Se si possiede una piantina che sta per morire, oppure si desidera semplicemente fare dell’origano essiccato, è sufficiente prelevare delle foglie dai gambi della pianta e seguire questi procedimenti.
Essiccazione al sole
È necessario pulire le foglie, magari lavandole o ancora meglio, se possibile, passandole all’interno di un canovaccio umido che le pulirà senza però rovinarle. Fatto ciò è necessario asciugarle, un’operazione molto delicata che va eseguita senza rovinare le foglie. Prestate attenzione perché dovendo lasciare le foglie ad essiccare, quanto più esse sono asciutte e tanto meglio sarà il risultato finale.
Penultimo passaggio è quello di posizionare le foglie sopra una teglia da forno e lasciarla esposta al sole. Le foglie saranno pronte quando, una volte prese in mano, si sbricioleranno con facilità tra le dita.
Se si vuole si possono sminuzzare tutte le foglie e inserirle in un barattolo, altrimenti si possono tenere intere e sbriciolarle esclusivamente al momento del bisogno.
Essiccazione all’aria
Un’altra tecnica molto diffusa prevede come primi passaggi quelli di raccogliere rami interi di origano, suddividerli a loro volta in piccoli gruppetti legandoli insieme e immergerli in acqua fresca. Dopo averli ripuliti ben bene, bisogna lasciarli sgocciolare a testa in giù per una trentina di minuti.
Ultimo ma fondamentale passaggio è poi quello dell’essiccazione vera e propria. Introdurre i gruppi di origano all’interno di buste di carte tipo quelle del pane, chiuderle con uno spago e appenderle a testa in giù in una zona molto soleggiata, finché non saranno essiccati perfettamente.
Essiccazione in forno
L’ultima popolare tecnica è quella dell’essiccazione in forno. Si tratta di una tecnica certamente più veloce ma a cui prestare attenzione. I procedimenti di lavaggio e asciugatura sono gli stessi della tecnica precedente, ma ora gli steli andranno introdotti in forno sopra una teglia con una temperatura statica di 50° C (anche termo-ventilato va più che bene).
Lasciare lo sportello leggermente aperto per poi muoverli di tanto in tanto. Una volta secchi, lasciarli raffreddare in forno. Parte fondamentale del procedimento è quella di introdurre i mazzi di origano all’interno di buste per il pane a testa in giù per favorirne l’arieggiamento e impedire lo sviluppo di muffe.
Per chi ne avesse uno, è anche possibile fare uso di un essiccatore casalingo, con il quale si possono ottenere talvolta risultati anche migliori.
Come e perché usare l’origano essiccato

Come già accennato, l’origano è una pianta molto diffusa nella cucina italiana, soprattutto per la sua capacità di rendere più saporiti i piatti, quello che non molte persone sanno tuttavia, è che l’origano è una pianta ricca di benefici. Questa pianta aromatica spontanea era già dall’antichità ampiamente conosciuta e utilizzata da greci ed egizi, per i quali aveva un significato simbolico.
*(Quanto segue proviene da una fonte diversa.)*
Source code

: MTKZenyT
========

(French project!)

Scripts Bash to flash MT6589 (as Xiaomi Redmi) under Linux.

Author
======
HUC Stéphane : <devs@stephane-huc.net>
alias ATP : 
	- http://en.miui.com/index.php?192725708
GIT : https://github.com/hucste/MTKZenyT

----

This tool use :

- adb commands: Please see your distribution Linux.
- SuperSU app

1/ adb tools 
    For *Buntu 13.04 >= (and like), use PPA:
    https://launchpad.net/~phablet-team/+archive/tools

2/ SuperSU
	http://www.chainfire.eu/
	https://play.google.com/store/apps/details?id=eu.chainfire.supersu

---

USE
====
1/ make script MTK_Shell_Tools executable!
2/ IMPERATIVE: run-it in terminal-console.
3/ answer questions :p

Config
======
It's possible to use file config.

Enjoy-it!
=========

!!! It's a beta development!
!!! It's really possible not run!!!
Oggi, come in passato, l’origano comune cresce sia spontaneamente nelle zone mediterranee che tramite coltivazioni, ed è popolare sia a livello culinario che medico. La pianta, il cui nome significa letteralmente gioia della montagna, possiede un odore intenso che si affievolisce a seguito dell’essiccazione.
Tra le sue proprietà principali troviamo la capacità di stimolare la digestione, favorendo la produzione di succhi gastrici. L’origano è anche molto famoso per le sua proprietà antispasmodiche, antisettiche, vermifughe, calmanti e analgesiche. Oltretutto è molto potente contro il mal di gola e ottimo contro il raffreddore (se lasciato in infusione dentro acqua bollente, filtrato e bevuto).
In conclusione l’origano è una pianta davvero versatile, da utilizzare sia in cucina che in casa grazie alla suo intenso profumo. Per fare la versione essiccata sono necessari pochi e brevi passaggi, da provare assolutamente!